Mohamed Abdelaziz (Arabic: محمد عبد العزيز; born 17 August 1947 -or 1948-) is the 3rd and current Secretary General of the Polisario Front and President of the Sahrawi Arab Democratic Republic since 1976. He speaks Arabic and French.
Abdelaziz was born in Marrakesh, Morocco or in Smara, Spanish Sahara comes from a Sahrawi family of an eastern Reguibat subtribe, migrating between Western Sahara, Mauritania, western Algeria and southern Morocco. He is the son of "Khlili Ben Mohamed Al-Bachir Rguibi"; who was a member of the Moroccan Liberation Army and the Royal Moroccan Army. Abdelaziz's father lives in Morocco with a part of his family and has always supported Moroccan claims on Western Sahara and is a member of the Royal Advisory Council for Saharan Affairs. When Abdelaziz was asked during an interview about his father's position he said: "Everybody has the right to have his own opinions"
As a student in the Mohammed V University of Rabat, he gravitated towards Sahrawi nationalism, and became one of the founding members of the Polisario Front, a Sahrawi independence movement in Western Sahara with strong Arab socialist ideas which launched a few attacks against Spanish colonialism in the Spanish Sahara in 1973; but that is more notable for fighting against Mauritania and Morocco
Since 1976 he is Secretary-General of the organization, replacing Mahfoud Ali Beiba, who had taken the post as interim Secretary-General after El-Ouali Mustapha Sayed was killed in action in Mauritania. Since that time he is also the president of the Saharawi Arab Democratic Republic (SADR), whose first constitution he was involved in drafting. He lives in exile in the Sahrawi refugee camps in the Tindouf Province of western Algeria.
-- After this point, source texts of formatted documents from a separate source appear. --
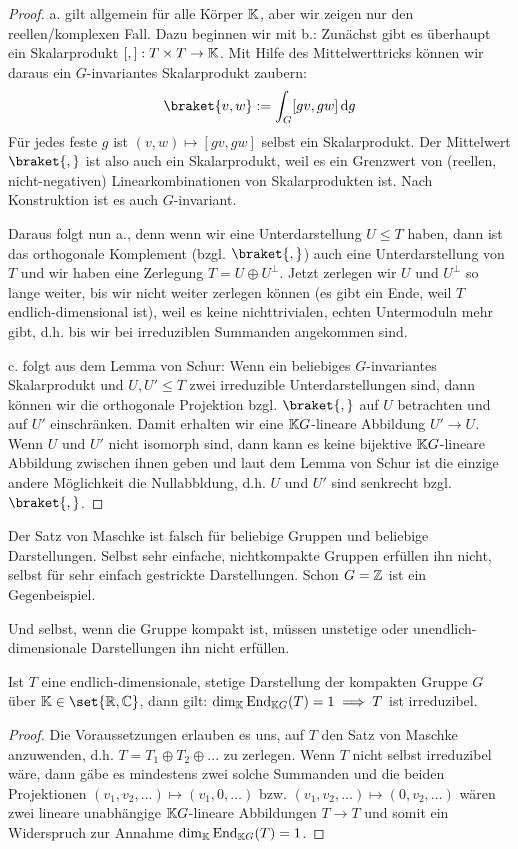 \begin{proof}
a. gilt allgemein für alle Körper $\mathbb{K}$, aber wir zeigen nur den reellen/komplexen Fall. Dazu beginnen wir mit b.: Zunächst gibt es überhaupt ein Skalarprodukt $[,]: T\times T\to\mathbb{K}$. Mit Hilfe des Mittelwerttricks können wir daraus ein $G$-invariantes Skalarprodukt zaubern:
\[\braket{v,w} := \int_G [gv,gw] \dd g\]
Für jedes feste $g$ ist $(v,w) \mapsto [gv,gw]$ selbst ein Skalarprodukt. Der Mittelwert $\braket{,}$ ist also auch ein Skalarprodukt, weil es ein Grenzwert von (reellen, nicht-negativen) Linearkombinationen von Skalarprodukten ist. Nach Konstruktion ist es auch $G$-invariant.

\smallbreak
Daraus folgt nun a., denn wenn wir eine Unterdarstellung $U\leq T$ haben, dann ist das orthogonale Komplement (bzgl. $\braket{,}$) auch eine Unterdarstellung von $T$ und wir haben eine Zerlegung $T=U\oplus U^\perp$. Jetzt zerlegen wir $U$ und $U^\perp$ so lange weiter, bis wir nicht weiter zerlegen können (es gibt ein Ende, weil $T$ endlich-dimensional ist), weil es keine nichttrivialen, echten Untermoduln mehr gibt, d.h. bis wir bei irreduziblen Summanden angekommen sind.

\smallbreak
c. folgt aus dem Lemma von Schur: Wenn ein beliebiges $G$-invariantes Skalarprodukt und $U,U'\leq T$ zwei irreduzible Unterdarstellungen sind, dann können wir die orthogonale Projektion bzgl. $\braket{,}$ auf $U$ betrachten und auf $U'$ einschränken. Damit erhalten wir eine $\mathbb{K} G$-lineare Abbildung $U'\to U$. Wenn $U$ und $U'$ nicht isomorph sind, dann kann es keine bijektive $\mathbb{K} G$-lineare Abbildung zwischen ihnen geben und laut dem Lemma von Schur ist die einzige andere Möglichkeit die Nullabbldung, d.h. $U$ und $U'$ sind senkrecht bzgl. $\braket{,}$.
\end{proof}

\begin{remark}
Der Satz von Maschke ist falsch für beliebige Gruppen und beliebige Darstellungen. Selbst sehr einfache, nichtkompakte Gruppen erfüllen ihn nicht, selbst für sehr einfach gestrickte Darstellungen. Schon $G=\mathbb{Z}$ ist ein Gegenbeispiel.

Und selbst, wenn die Gruppe kompakt ist, müssen unstetige oder unendlich-dimensionale Darstellungen ihn nicht erfüllen.
\end{remark}

\begin{corollary}\label{darstellungen:schur_umkehrung}
Ist $T$ eine endlich-dimensionale, stetige Darstellung der kompakten Gruppe $G$ über $\IK\in\set{\IR,\IC}$, dann gilt: $\dim_{\mathbb{K}} \operatorname{End}_{\mathbb{K} G}(T) = 1 \implies T$ ist irreduzibel.
\end{corollary}
\begin{proof}
Die Voraussetzungen erlauben es uns, auf $T$ den Satz von Maschke anzuwenden, d.h. $T=T_1\oplus T_2\oplus ...$ zu zerlegen. Wenn $T$ nicht selbst irreduzibel wäre, dann gäbe es mindestens zwei solche Summanden und die beiden Projektionen $(v_1,v_2, ...) \mapsto (v_1,0,\ldots)$ bzw. $(v_1,v_2,\ldots)\mapsto (0,v_2,\ldots)$ wären zwei lineare unabhängige $\mathbb{K} G$-lineare Abbildungen $T\to T$ und somit ein Widerspruch zur Annahme $\dim_{\mathbb{K}} \operatorname{End}_{\mathbb{K} G}(T)=1$.
\end{proof}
His brother is Mohamed Lahbib Erguibi, lawyer of many Sahrawi human rights defenders as Aminatou Haidar or Naama Asfari, and former "disappeared" in Moroccan prisons between 1976 and 1991.
According to former members of Polisario now aligned with Morocco, Abdelaziz was "chosen" by Algeria at the top of the organization although he did not belong to the very closed circle of the organization's founders and "he always considered himself to be their man." However, these testimonies were collected by ESISC, a Brussels-based commercial firm in the domain of counselling, including among its clients the Moroccan embassy in Belgium. A Moroccan newspaper that underlined the ties between ESISC and the Moroccan regime, Le Journal Hebdomadaire, was fined by a Moroccan court and finally had to close down. The press freedom watchdog Reporters Without Borders (RSF) described the trial as "politically motivated and unfair".